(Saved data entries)
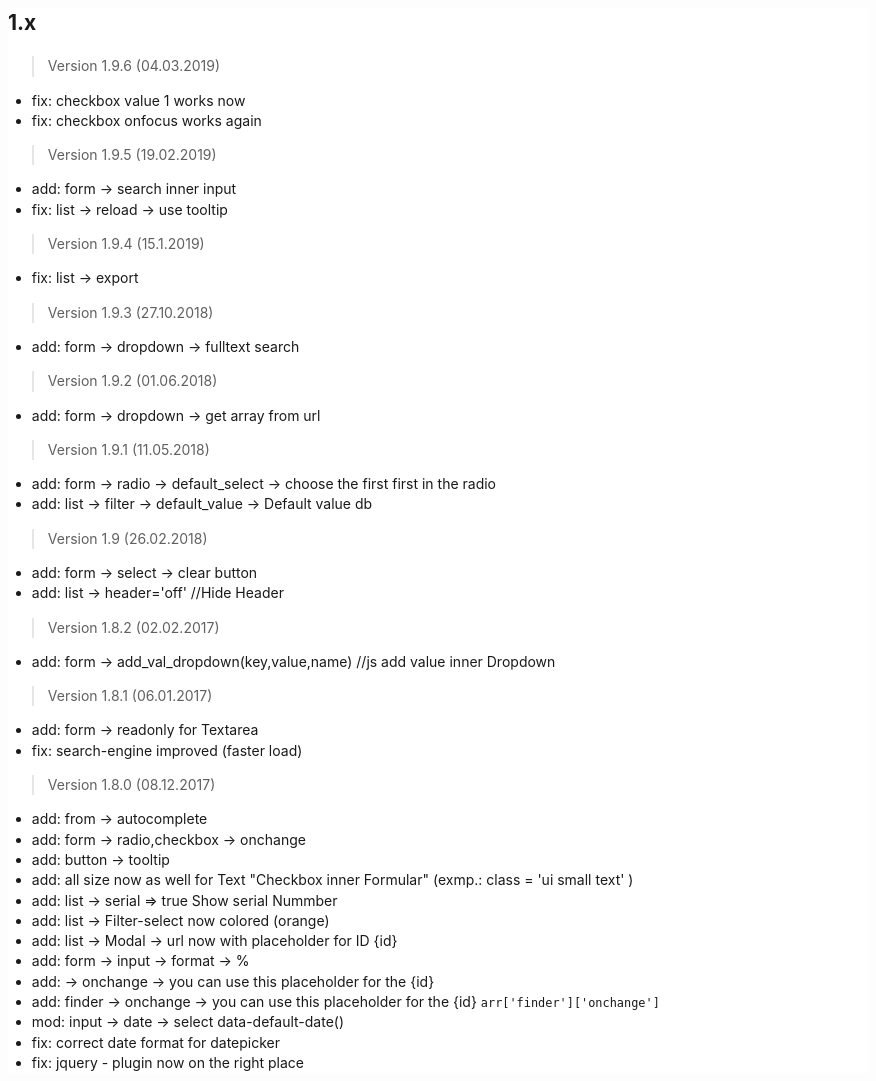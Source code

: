 
## 1.x

> Version 1.9.6 (04.03.2019)

- fix: checkbox value 1 works now
- fix: checkbox onfocus works again

> Version 1.9.5 (19.02.2019)

- add: form -> search inner input
- fix: list -> reload -> use tooltip

> Version 1.9.4 (15.1.2019)

- fix: list -> export

> Version 1.9.3 (27.10.2018)

- add: form -> dropdown -> fulltext search

> Version 1.9.2 (01.06.2018)

- add: form -> dropdown -> get array from url

> Version 1.9.1 (11.05.2018)

- add: form -> radio -> default_select -> choose the first first in the radio
- add: list -> filter -> default_value -> Default value db

> Version 1.9 (26.02.2018)

- add: form -> select -> clear button
- add: list -> header='off' //Hide Header

> Version 1.8.2 (02.02.2017)

- add: form -> add_val_dropdown(key,value,name) //js add value inner Dropdown

> Version 1.8.1 (06.01.2017)

- add: form -> readonly for Textarea 
- fix: search-engine improved (faster load)

> Version 1.8.0 (08.12.2017)

- add: from -> autocomplete 
- add: form -> radio,checkbox -> onchange
- add: button -> tooltip
- add: all size now as well for Text "Checkbox inner Formular" (exmp.: class = 'ui small text' )
- add: list -> serial => true Show serial Nummber
- add: list -> Filter-select now colored (orange)
- add: list -> Modal -> url now with placeholder for ID {id}
- add: form -> input -> format -> %
- add: -> onchange -> you can use this placeholder for the {id}
- add: finder -> onchange -> you can use this placeholder for the {id}  `arr['finder']['onchange']`
- mod: input -> date -> select data-default-date()
- fix: correct date format for datepicker
- fix: jquery - plugin now on the right place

= Your assignment =
In the records above, find the line with "- add: form -> dropdown -> get array from url"; write out exactly that line and each one after it, stopping after the line with "- add: from -> autocomplete".

= Written answer =
- add: form -> dropdown -> get array from url

> Version 1.9.1 (11.05.2018)

- add: form -> radio -> default_select -> choose the first first in the radio
- add: list -> filter -> default_value -> Default value db

> Version 1.9 (26.02.2018)

- add: form -> select -> clear button
- add: list -> header='off' //Hide Header

> Version 1.8.2 (02.02.2017)

- add: form -> add_val_dropdown(key,value,name) //js add value inner Dropdown

> Version 1.8.1 (06.01.2017)

- add: form -> readonly for Textarea 
- fix: search-engine improved (faster load)

> Version 1.8.0 (08.12.2017)

- add: from -> autocomplete 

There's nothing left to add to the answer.